* _TASK TO CARRY OUT_:
Copy out all lines of the material below in which "payload" occurs.

* _INFORMATION GIVEN_:
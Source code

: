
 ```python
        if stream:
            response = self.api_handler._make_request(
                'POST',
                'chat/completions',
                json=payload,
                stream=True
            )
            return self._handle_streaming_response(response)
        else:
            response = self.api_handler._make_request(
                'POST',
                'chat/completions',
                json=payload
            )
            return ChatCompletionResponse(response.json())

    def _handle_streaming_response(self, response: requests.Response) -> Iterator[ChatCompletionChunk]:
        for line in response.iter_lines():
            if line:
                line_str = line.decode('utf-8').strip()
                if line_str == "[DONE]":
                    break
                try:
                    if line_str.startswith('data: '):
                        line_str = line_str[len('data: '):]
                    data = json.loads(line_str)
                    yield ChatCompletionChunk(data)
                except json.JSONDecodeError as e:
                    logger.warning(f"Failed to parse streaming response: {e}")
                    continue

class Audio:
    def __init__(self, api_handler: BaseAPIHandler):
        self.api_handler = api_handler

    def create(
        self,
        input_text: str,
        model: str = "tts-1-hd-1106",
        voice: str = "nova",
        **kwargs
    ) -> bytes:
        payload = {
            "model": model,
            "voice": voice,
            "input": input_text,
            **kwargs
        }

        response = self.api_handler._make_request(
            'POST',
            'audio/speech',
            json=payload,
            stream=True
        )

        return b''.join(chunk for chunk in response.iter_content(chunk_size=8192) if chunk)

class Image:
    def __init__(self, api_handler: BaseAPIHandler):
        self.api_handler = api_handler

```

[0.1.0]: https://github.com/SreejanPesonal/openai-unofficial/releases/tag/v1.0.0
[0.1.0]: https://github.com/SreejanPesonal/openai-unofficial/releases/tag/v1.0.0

* _EXERCISE OUTPUT_:
                json=payload,
                json=payload
        payload = {
            json=payload,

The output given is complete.